Simultaneously, she witnesses the growth of her own spiritual life: “There was with her a feeling of having descended in the social scale, with a corresponding sense of having risen in the spiritual.” None of these minor outrages, even the collapse of her marriage, were Léonce to let her go, would necessarily have precipitated her suicide. The dilemma of how to mother her children appropriately, with the risk of subjecting them to the public shame she brings upon herself, seems to be the decisive factor.
A feminist framework
Chopin problematizes traditional roles and expectations for men and women by illustrating the dilemmas that arise when one troubles the waters by behaving in non-conformist ways. Hélène Cixous’ famous critique of the western binary system of gender definition (and conceptualizations that issue from it) provides an interesting framework with which to look at the novel.

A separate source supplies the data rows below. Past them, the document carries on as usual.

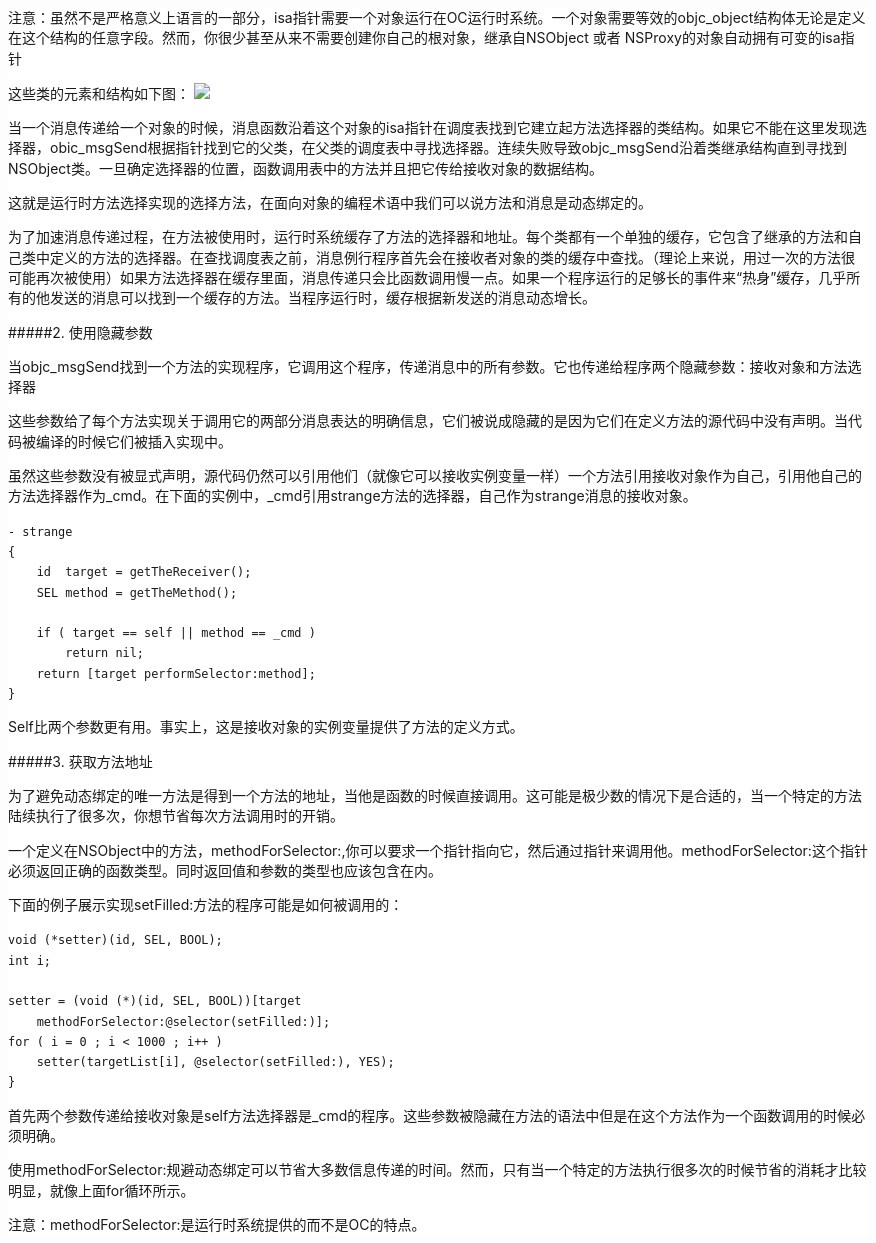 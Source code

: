 注意：虽然不是严格意义上语言的一部分，isa指针需要一个对象运行在OC运行时系统。一个对象需要等效的objc_object结构体无论是定义在这个结构的任意字段。然而，你很少甚至从来不需要创建你自己的根对象，继承自NSObject 或者 NSProxy的对象自动拥有可变的isa指针

这些类的元素和结构如下图：
![](https://fuqionglin-blog.oss-cn-qingdao.aliyuncs.com/Runtime/runtime01.png)

当一个消息传递给一个对象的时候，消息函数沿着这个对象的isa指针在调度表找到它建立起方法选择器的类结构。如果它不能在这里发现选择器，obic_msgSend根据指针找到它的父类，在父类的调度表中寻找选择器。连续失败导致objc_msgSend沿着类继承结构直到寻找到NSObject类。一旦确定选择器的位置，函数调用表中的方法并且把它传给接收对象的数据结构。

这就是运行时方法选择实现的选择方法，在面向对象的编程术语中我们可以说方法和消息是动态绑定的。

为了加速消息传递过程，在方法被使用时，运行时系统缓存了方法的选择器和地址。每个类都有一个单独的缓存，它包含了继承的方法和自己类中定义的方法的选择器。在查找调度表之前，消息例行程序首先会在接收者对象的类的缓存中查找。（理论上来说，用过一次的方法很可能再次被使用）如果方法选择器在缓存里面，消息传递只会比函数调用慢一点。如果一个程序运行的足够长的事件来“热身”缓存，几乎所有的他发送的消息可以找到一个缓存的方法。当程序运行时，缓存根据新发送的消息动态增长。

#####2. 使用隐藏参数

当objc_msgSend找到一个方法的实现程序，它调用这个程序，传递消息中的所有参数。它也传递给程序两个隐藏参数：接收对象和方法选择器

这些参数给了每个方法实现关于调用它的两部分消息表达的明确信息，它们被说成隐藏的是因为它们在定义方法的源代码中没有声明。当代码被编译的时候它们被插入实现中。

虽然这些参数没有被显式声明，源代码仍然可以引用他们（就像它可以接收实例变量一样）一个方法引用接收对象作为自己，引用他自己的方法选择器作为_cmd。在下面的实例中，_cmd引用strange方法的选择器，自己作为strange消息的接收对象。

<pre><code class="language-objectivec">- strange
{
    id  target = getTheReceiver();
    SEL method = getTheMethod();

    if ( target == self || method == _cmd )
        return nil;
    return [target performSelector:method];
}</code></pre>

Self比两个参数更有用。事实上，这是接收对象的实例变量提供了方法的定义方式。

#####3. 获取方法地址

为了避免动态绑定的唯一方法是得到一个方法的地址，当他是函数的时候直接调用。这可能是极少数的情况下是合适的，当一个特定的方法陆续执行了很多次，你想节省每次方法调用时的开销。

一个定义在NSObject中的方法，methodForSelector:,你可以要求一个指针指向它，然后通过指针来调用他。methodForSelector:这个指针必须返回正确的函数类型。同时返回值和参数的类型也应该包含在内。

下面的例子展示实现setFilled:方法的程序可能是如何被调用的：

<pre><code class="language-objectivec">void (*setter)(id, SEL, BOOL);
int i;

setter = (void (*)(id, SEL, BOOL))[target
    methodForSelector:@selector(setFilled:)];
for ( i = 0 ; i < 1000 ; i++ )
    setter(targetList[i], @selector(setFilled:), YES);
}</code></pre>

首先两个参数传递给接收对象是self方法选择器是_cmd的程序。这些参数被隐藏在方法的语法中但是在这个方法作为一个函数调用的时候必须明确。

使用methodForSelector:规避动态绑定可以节省大多数信息传递的时间。然而，只有当一个特定的方法执行很多次的时候节省的消耗才比较明显，就像上面for循环所示。

注意：methodForSelector:是运行时系统提供的而不是OC的特点。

The French feminist illustrates basic, two-part description of “patriarchal binary thought” with these contrasts:
Activity / Passivity
Sun / Moon
Culture / Nature
Head / Emotions
Intelligible / Sensitive
Logos / Pathos
On which side (left/right) would you place “male” and on which side “female,” according to typical definitions in our culture? The list continues… add your own.
Thinking / Feeling
Demanding / Suggesting
Directing / Manipulating
Teaching / Nurturing
Action / Passion
Mind / Nature
War / Love
Freedom / Security
Defining / Describing
Pointing / Indicating
Linear / Associative
Strong / Reliable
Muscley / Shapely
Sweat / Perspire
Triumph / Succeed
Command / Comply
Of course, such simple dichotomies (or 2-part systems of thought) are “reductive” or “essentializing” (in the words of many critics). These terms simplify complicated characteristics, fitting generalized features into neat boxes. There are gray areas between any polar opposites, and no one belongs, fully, to either of these artificial categories. Contemporary critics and theorists tend to think more in terms of a “continuum of gender and sexuality” or a vast range of possibilities between so-called male and female characteristics. This newer theory originates, in part, with Judith Butler’s work during the 1980s, particularly Gender Trouble.
Considering Edna Pontillier and Adèle Ratignolle
Think about Edna when we first meet her, and as she develops through the course of the novel. How does she fit traditional gender roles for women, and how does she branch away from such expectations? This question constitutes a major theme of the novel. We can look at Edna specifically in her role as a mother. SUNY-New Paltz graduate student Marissa Caston made an important connection between The Awakening and Cixous’ thoughts on mothering with this compelling, if dated quote from “The Laugh of the Medusa”:
In women there is always more or less of the mother who makes everything all right, who nourishes, and who stand up against separation; a force that will not be cut off but will knock the wind out of the codes.
Obviously, Edna is not a traditional “mother-woman” like her foil character Adèle Ratignolle. A foil character is one basically similar to the protagonist, yet differing in certain ways that serve to illuminate the protagonist more brightly or clearly (as in a tin-foil reflection). For example, Adèle is the quintessential mother-woman, an “angel in the house,” beautiful, earthy, usually pregnant, utterly ensconced in her domestic role as mother and nurturer. She does not question her position, nor complain of her duties.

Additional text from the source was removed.